Talk to a CFP — free 15-min call
If you own a business in New Brunswick and are weighing an estate freeze against a sale, book a free 15-minute consultation to walk through the math on your specific share structure before committing to either path.
The Scenario: $1.5M Estate, Three Asset Classes, One Big Decision
A 58-year-old New Brunswick business owner — call him Paul — has built an operating company over 25 years. His total estate looks like this:
| Asset | Fair market value | Adjusted cost base |
|---|---|---|
| Operating company shares (100% ownership) | $900,000 | $100 |
| Principal residence (Fredericton) | $400,000 | $180,000 |
| RRSP (self-directed, TD) | $200,000 | n/a |
| Total estate value | $1,500,000 | — |
Paul has two adult children. His daughter works in the business as operations manager. His son lives in Ontario and has no involvement. Paul is married, which matters for RRSP rollover at death but does not change the capital gains math on the shares. The question: should Paul freeze the estate now and let his daughter's shares grow tax-free, or sell the company outright and distribute the after-tax proceeds?
New Brunswick Probate: $7,500 on $1.5M — The Smaller Cost
New Brunswick charges $5 per $1,000 on the full estate value, starting from dollar one. There is no threshold, no tiering — flat rate across the board. On Paul's $1.5M estate, the NB probate fee is $7,500.

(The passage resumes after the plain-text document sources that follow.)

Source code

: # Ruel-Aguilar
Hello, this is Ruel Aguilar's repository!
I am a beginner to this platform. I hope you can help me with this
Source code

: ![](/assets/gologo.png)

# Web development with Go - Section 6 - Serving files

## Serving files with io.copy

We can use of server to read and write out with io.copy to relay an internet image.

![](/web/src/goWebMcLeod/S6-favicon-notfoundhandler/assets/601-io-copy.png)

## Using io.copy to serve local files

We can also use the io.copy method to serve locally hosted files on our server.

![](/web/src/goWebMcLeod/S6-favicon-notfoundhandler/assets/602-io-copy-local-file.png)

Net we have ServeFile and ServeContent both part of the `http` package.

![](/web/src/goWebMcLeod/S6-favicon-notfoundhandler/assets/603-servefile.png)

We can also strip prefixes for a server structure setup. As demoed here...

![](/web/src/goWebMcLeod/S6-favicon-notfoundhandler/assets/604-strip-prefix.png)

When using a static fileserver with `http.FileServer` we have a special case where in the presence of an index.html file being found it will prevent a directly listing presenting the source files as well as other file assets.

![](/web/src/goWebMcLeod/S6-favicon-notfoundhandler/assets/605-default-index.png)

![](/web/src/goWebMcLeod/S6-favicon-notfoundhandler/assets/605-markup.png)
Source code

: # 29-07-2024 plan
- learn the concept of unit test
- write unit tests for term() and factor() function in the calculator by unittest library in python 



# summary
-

That is not the dominant cost here, but it is worth benchmarking against other provinces:
| Province | Probate on $1.5M |
|---|---|
| Ontario | $21,750 |
| Nova Scotia | ~$24,000 |
| British Columbia | ~$20,450 + $200 filing |
| New Brunswick | $7,500 |
| Saskatchewan | $10,500 |
| Alberta | $525 (capped) |
| Manitoba | $0 |
New Brunswick sits in the middle of the pack. The probate fee on $900,000 of shares alone would be $4,500 — and an estate freeze does not eliminate this, since the frozen preferred shares still pass through the will. What the freeze does is cap that $4,500 figure: if the business grows to $2M over 15 years, the $1.1M of growth belongs to the next generation's common shares and never enters Paul's estate. For a deeper look at provincial probate differences, see our cross-Canada probate comparison.

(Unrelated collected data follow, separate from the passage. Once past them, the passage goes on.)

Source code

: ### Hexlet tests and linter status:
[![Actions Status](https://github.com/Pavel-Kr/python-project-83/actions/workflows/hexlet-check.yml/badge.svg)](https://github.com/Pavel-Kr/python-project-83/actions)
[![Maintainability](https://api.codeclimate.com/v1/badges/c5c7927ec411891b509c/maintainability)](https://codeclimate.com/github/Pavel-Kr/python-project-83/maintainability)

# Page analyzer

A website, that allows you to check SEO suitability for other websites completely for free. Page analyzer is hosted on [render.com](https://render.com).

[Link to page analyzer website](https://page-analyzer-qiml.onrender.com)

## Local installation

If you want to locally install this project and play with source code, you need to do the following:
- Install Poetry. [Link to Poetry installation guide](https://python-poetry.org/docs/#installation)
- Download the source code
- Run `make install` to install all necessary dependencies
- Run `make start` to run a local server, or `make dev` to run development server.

Capital Gains on the Shares: The Tiered Inclusion Math
Paul's operating company shares have a fair market value of $900,000 and an adjusted cost base of $100 — the nominal amount he paid when incorporating 25 years ago. Whether he sells the shares outright or dies holding them (triggering a deemed disposition under section 70(5)), the capital gain is approximately $899,900.

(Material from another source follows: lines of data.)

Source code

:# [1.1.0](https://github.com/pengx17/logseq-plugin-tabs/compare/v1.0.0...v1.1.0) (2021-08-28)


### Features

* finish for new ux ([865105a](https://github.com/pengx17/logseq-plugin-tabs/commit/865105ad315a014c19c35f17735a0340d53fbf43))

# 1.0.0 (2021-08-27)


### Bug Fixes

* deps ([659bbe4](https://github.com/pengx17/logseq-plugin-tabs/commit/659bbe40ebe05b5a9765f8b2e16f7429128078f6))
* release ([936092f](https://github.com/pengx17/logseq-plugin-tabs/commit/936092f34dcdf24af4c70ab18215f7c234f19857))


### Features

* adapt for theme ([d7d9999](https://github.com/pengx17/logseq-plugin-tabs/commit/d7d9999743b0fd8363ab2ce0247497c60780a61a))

Under the 2026 tiered capital gains inclusion rules:
- First $250,000 of gain at 50% inclusion: $125,000 taxable
- Remaining $649,900 of gain at 66.67% inclusion: $433,267 taxable
- Total taxable capital gain: approximately $558,267
At New Brunswick's top combined federal-provincial marginal rates, this produces a tax bill in the range of $260,000–$290,000 on the shares alone — before considering the RRSP and before applying the lifetime capital gains exemption. The LCGE is the critical variable: if Paul's shares qualify as qualified small business corporation (QSBC) shares, a significant portion of that gain can be sheltered entirely.
The part most people miss: the two-thirds inclusion rate above $250,000 means the marginal tax cost of every additional dollar of capital gain above the threshold is roughly one-third higher than on the first $250,000. For a business owner sitting on $900,000 of embedded gain, this tiered structure makes the LCGE and the estate freeze far more valuable than they were under the old flat 50% inclusion rate. Every dollar sheltered by the LCGE avoids the higher-tier inclusion entirely.
Path A: Estate Freeze — Lock the Value, Shift the Growth
An estate freeze is a corporate reorganization — typically under section 85(1) or section 86 of the Income Tax Act — that accomplishes three things simultaneously:
- Locks Paul's value at $900,000. Paul exchanges his common shares for new preferred shares with a fixed redemption value of $900,000. These preferred shares do not participate in future growth.
- Issues new growth shares to the next generation. Paul's daughter (or a family trust she benefits from) subscribes for new common shares at nominal cost. All future business growth accrues to these new common shares.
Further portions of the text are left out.